L'homme qui observe

L'homme qui observe

Dans le roman L’Homme qui parle de Vargas Llosa, les tribus de l’Amazonie péruvienne attendent l’homme qui parle. Il peut arriver à n’importe quel moment. L’homme qui parle va d’une tribu à l’autre, regarde et apprend ce qui se passe ici et là et quand il arrive dans un village, tous interrompent leurs activités pour l’écouter. L’homme qui parle raconte l’accouchement qui a eu lieu trois vallées plus loin, l’inondation subie dans un autre village ou un décès pleuré. Dans son récit se mélangent les divinités, l’origine des choses et la réalité quotidienne. À la tradition qu’il rend vivante il unit les affaires quotidiennes. C’est ainsi qu’il met en rapport l’origine du monde avec le nouveau né. Quand le récit touche à sa fin, l’homme qui parle écoute les uns et les autres, puis il disparaît dans la forêt emportant avec lui les nouveaux événements qui vont nourrir ses futures histoires. Il ne disparaît pas pour monter au sommet d’une colline, contempler la lune ou demander aux étoiles que raconter à la prochaine tribu. L’homme qui parle connaît les sentiers qui unissent les vallées, il connaît les endroits les plus retirés, où habitent ces peuples, il connaît ces gens et, tout comme ces gens, il connaît la lune et les étoiles et sait déchiffrer dans le vent et le vol des oiseaux les futurs orages.

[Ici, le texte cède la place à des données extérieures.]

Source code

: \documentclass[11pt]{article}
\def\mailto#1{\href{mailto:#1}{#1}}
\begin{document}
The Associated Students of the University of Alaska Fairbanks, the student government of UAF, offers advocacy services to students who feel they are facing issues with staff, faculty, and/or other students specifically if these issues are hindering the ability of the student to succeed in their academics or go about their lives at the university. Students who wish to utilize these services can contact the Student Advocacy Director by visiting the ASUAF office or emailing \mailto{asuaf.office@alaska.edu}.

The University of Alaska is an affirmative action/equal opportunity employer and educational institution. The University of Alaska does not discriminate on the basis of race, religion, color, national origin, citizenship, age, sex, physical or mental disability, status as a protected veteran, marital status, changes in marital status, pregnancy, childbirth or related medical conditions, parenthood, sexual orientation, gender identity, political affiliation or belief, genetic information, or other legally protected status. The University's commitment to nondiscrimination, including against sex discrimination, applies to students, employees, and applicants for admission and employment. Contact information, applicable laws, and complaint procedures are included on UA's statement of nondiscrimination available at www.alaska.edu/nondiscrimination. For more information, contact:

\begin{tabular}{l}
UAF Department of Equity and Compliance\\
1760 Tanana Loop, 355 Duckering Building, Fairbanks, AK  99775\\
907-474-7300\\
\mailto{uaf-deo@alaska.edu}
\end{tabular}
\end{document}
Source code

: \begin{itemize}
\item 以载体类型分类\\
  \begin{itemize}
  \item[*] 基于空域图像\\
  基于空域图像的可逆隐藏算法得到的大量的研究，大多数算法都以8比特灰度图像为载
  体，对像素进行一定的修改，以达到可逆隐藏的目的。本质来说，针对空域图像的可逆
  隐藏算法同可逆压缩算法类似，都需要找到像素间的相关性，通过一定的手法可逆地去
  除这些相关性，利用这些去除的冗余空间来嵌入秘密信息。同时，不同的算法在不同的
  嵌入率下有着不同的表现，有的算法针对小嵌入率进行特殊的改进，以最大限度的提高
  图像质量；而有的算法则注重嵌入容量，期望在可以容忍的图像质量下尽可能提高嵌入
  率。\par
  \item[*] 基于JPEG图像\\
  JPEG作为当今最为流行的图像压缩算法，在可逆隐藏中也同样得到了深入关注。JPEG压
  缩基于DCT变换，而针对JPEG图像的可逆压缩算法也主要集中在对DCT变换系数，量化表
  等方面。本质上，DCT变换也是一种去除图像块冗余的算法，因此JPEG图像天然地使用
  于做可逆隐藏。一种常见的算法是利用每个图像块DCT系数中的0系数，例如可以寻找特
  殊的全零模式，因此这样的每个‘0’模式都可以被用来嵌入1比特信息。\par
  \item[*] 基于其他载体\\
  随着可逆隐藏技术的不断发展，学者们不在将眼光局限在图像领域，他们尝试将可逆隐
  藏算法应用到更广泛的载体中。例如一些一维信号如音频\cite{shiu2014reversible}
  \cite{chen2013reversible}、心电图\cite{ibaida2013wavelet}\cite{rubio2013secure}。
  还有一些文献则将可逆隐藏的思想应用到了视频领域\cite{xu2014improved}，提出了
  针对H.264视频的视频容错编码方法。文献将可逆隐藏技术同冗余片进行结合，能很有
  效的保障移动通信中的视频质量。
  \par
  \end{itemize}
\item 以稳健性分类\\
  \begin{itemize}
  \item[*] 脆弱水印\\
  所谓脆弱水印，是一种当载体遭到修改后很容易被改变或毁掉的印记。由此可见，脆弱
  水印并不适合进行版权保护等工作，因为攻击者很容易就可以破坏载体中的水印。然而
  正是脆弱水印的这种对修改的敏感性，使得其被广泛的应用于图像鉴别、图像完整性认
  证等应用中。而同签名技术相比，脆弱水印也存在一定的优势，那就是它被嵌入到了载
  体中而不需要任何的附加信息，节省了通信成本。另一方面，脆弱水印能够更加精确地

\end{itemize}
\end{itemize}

Ce n’est pas parce qu’il est l’homme qui parle qu’il a plus de bouches que les autres. Il a deux oreilles, deux yeux, deux mains, un nez et, comme tous les autres, une seule bouche. Pour cette proportion de sept à un, chaque mot qu’il dira aura été nourri sept fois en touchant, en regardant, en sentant et en écoutant son entourage.


Il serait plus juste de nommer l’homme qui parle, l’homme qui observe.


Les comédiens, conteurs, danseurs, metteurs en scène devraient être cet homme qui observe et parce qu’ils observent, ils parlent.